Avendo adempiuto a questo obbligo preliminare è consentito sbizzarrirsi nella ricerca di qualche argomento sfizioso. Cominciamo da una proposta di riforma delle pensioni che viene esposta nel Rapporto. Il contesto si riferisce a quelle che vengono presentate come le principali proposte in campo di cui di seguito nel Rapporto vengono sintetizzate le caratteristiche essenziali: 

a) 41 anni di contribuzione: si riduce il requisito dell’anzianità contributiva a 41 di anni di contribuzione per l’accesso alla pensione anticipata sia per gli uomini che per le donne (lasciando inalterata la finestra trimestrale per la decorrenza della pensione), favorendo coloro che hanno un numero elevato di anni di contribuzione indipendentemente dal requisito anagrafico. La proposta non prevede modifiche al metodo di calcolo delle pensioni. 



b) Opzione al calcolo contributivo: si introduce un requisito di flessibilità che permetta a tutti l’uscita anticipata con i requisiti previsti per i lavoratori del sistema contributivo (64 anni di età e almeno 20 di anzianità contributiva con un importo minimo della pensione pari ad almeno 2,8 volte l’assegno sociale). A causa della limitata possibilità di accesso per i lavoratori autonomi e per le donne, si propone in alternativa un requisito di almeno 64 anni di età e 36 anni di contributi, senza il limite sul valore dell’assegno. La proposta prevede la modifica al calcolo della pensione che viene effettuato con le regole dell’opzione al contributivo. 

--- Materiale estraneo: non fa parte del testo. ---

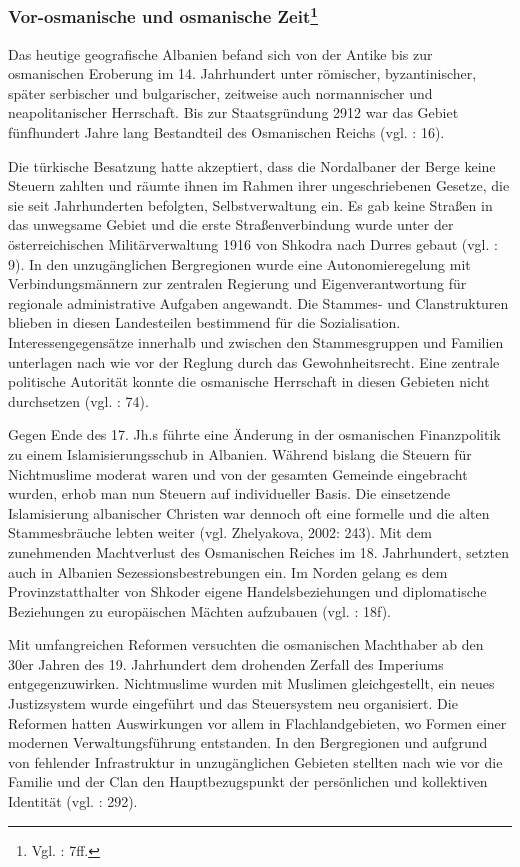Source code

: \subsubsection[Vor-osmanische und osmanische Zeit]{Vor-osmanische und osmanische Zeit\footnote{Vgl. \cite{vollmer07}: 7ff.}}
Das heutige geografische Albanien befand sich von der Antike bis zur osmanischen Eroberung im 14. Jahrhundert unter römischer, byzantinischer, später serbischer und bulgarischer, zeitweise auch normannischer und neapolitanischer Herrschaft. Bis zur Staatsgründung 2912 war das Gebiet fünfhundert Jahre lang Bestandteil des Osmanischen Reichs (vgl. \cite{winnifrith}: 16).\par
Die türkische Besatzung hatte akzeptiert, dass die Nordalbaner der Berge keine Steuern zahlten und räumte ihnen im Rahmen ihrer ungeschriebenen Gesetze, die sie seit Jahrhunderten befolgten, Selbstverwaltung ein. Es gab keine Straßen in das unwegsame Gebiet und die erste Straßenverbindung wurde unter der österreichischen Militärverwaltung 1916 von Shkodra nach Durres gebaut (vgl. \cite{hasluk}: 9). In den unzugänglichen Bergregionen wurde eine Autonomieregelung mit Verbindungsmännern zur zentralen Regierung und Eigenverantwortung für regionale administrative Aufgaben angewandt. Die Stammes- und Clanstrukturen blieben in diesen Landesteilen bestimmend für die Sozialisation. Interessengegensätze innerhalb und zwischen den Stammesgruppen und Familien unterlagen nach wie vor der Reglung durch das Gewohnheitsrecht. Eine zentrale politische Autorität konnte die osmanische Herrschaft in diesen Gebieten nicht durchsetzen (vgl. \cite{hens99}: 74).\par
Gegen Ende des 17. Jh.s führte eine Änderung in der osmanischen Finanzpolitik zu einem Islamisierungsschub in Albanien. Während bislang die Steuern für Nichtmuslime moderat waren und von der gesamten Gemeinde eingebracht wurden, erhob man nun Steuern auf individueller Basis. Die einsetzende Islamisierung albanischer Christen war dennoch oft eine formelle und die alten Stammesbräuche lebten weiter (vgl. Zhelyakova, 2002: 243). Mit dem zunehmenden Machtverlust des Osmanischen Reiches im 18. Jahrhundert, setzten auch in Albanien Sezessionsbestrebungen ein. Im Norden gelang es dem Provinzstatthalter von Shkoder eigene Handelsbeziehungen und diplomatische Beziehungen zu europäischen Mächten aufzubauen (vgl. \cite{vickers}: 18f).\par
Mit umfangreichen Reformen versuchten die osmanischen Machthaber ab den 30er Jahren des 19. Jahrhundert dem drohenden Zerfall des Imperiums entgegenzuwirken. Nichtmuslime wurden mit Muslimen gleichgestellt, ein neues Justizsystem wurde eingeführt und das Steuersystem neu organisiert. Die Reformen hatten Auswirkungen vor allem in Flachlandgebieten, wo Formen einer modernen Verwaltungsführung entstanden. In den Bergregionen und aufgrund von fehlender Infrastruktur in unzugänglichen Gebieten stellten nach wie vor die Familie und der Clan den Hauptbezugspunkt der persönlichen und kollektiven Identität (vgl. \cite{kaser}: 292).\par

c) Anticipo della quota contributiva delle pensioni: si permette ai lavoratori del sistema misto l’anticipo pensionistico della sola quota di pensione contributiva al raggiungimento dei seguenti requisiti: almeno 63 anni di età, almeno 20 anni di contribuzione e un importo minimo di 1,2 volte l’assegno sociale. Al raggiungimento del requisito di vecchiaia al lavoratore viene riconosciuta anche la quota retributiva della pensione. 

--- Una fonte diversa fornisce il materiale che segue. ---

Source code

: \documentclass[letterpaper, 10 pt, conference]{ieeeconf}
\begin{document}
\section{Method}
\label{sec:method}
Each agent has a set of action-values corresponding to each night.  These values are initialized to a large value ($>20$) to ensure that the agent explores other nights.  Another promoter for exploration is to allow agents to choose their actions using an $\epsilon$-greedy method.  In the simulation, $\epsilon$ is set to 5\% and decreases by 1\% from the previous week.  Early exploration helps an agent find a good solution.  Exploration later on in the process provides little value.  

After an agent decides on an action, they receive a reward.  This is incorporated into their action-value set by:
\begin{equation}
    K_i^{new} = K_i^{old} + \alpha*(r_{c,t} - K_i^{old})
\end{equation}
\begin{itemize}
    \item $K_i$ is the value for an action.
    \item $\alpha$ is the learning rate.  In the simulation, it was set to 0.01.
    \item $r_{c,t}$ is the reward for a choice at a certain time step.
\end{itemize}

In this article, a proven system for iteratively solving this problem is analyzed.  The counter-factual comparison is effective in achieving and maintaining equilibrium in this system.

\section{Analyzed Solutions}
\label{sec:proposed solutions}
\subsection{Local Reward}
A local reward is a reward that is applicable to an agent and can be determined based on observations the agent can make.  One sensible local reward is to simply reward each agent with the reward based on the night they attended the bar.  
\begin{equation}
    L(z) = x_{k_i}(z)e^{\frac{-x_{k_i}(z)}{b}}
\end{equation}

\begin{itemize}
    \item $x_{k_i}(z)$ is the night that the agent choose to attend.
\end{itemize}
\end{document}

Qualcuno potrebbe sostenere, senza malizia, che le tre proposte in campo hanno lo stesso autore ovvero il presidente Tridico; poiché sono in circolazione molte proposte meno sensate facciamo finta di non essercene accorti. Nella Tabella che segue, si riportano gli effetti in termini di maggior spesa pensionistica non considerando gli effetti sulla maggior spesa per TFS/TFR dei lavoratori pubblici e per TFR dei lavoratori del settore privato sul fondo di tesoreria.

Si tratta di una tabella molto interessante perché mette dei numeri in chiaro per quanto riguarda la spesa all’interno di un dibattito corrente dove ognuno (a partire dai sindacati) spara delle proposte con la stessa spensieratezza di un cacciatore di farfalle sotto l’Arco di Tito. Chi volesse farsi una idea più precisa della maggiore spesa cumulata in un decennio deve solo fare la somma di quanto previsto per ciascun anno. Per agevolare l’operazione risulto queste somme in milioni di euro: 75.057 nella prima ipotesi; 35.058 nella seconda; 17.908 nella terza. 

Tutto ciò premesso, l’Inps non si spinge oltre salvo effettuare alcune raccomandazioni al legislatore, invitandolo a tener conto del crescente livello di spesa pensionistica rispetto al Pil a normativa vigente e delle tensioni che ci saranno nei prossimi anni sul denominatore anche a seguito della crisi pandemica oltre a quelle già note che agiscono sul numeratore e dovute a fenomeni demografici difficilmente controllabili. Inoltre, dovrebbe tenere debito conto dell’equità intergenerazionale cercando di creare condizioni di flessibilità nella direzione di quelle già esistenti nel sistema contributivo in modo da non generare ulteriori discriminazioni tra generazioni di lavoratori spostando ancora una volta i costi di un intervento a carico delle giovani generazioni. 

Da ultimo, a tutela di alcune tipologie di lavoratori, perché senza lavoro o in condizioni di salute precarie o impegnati in lavori particolarmente gravosi, andrebbero rafforzati quegli strumenti quali l’Ape sociale (reddito ponte al requisito di vecchiaia) e le misure pensionistiche già esistenti per i lavori usuranti e i lavoratori precoci.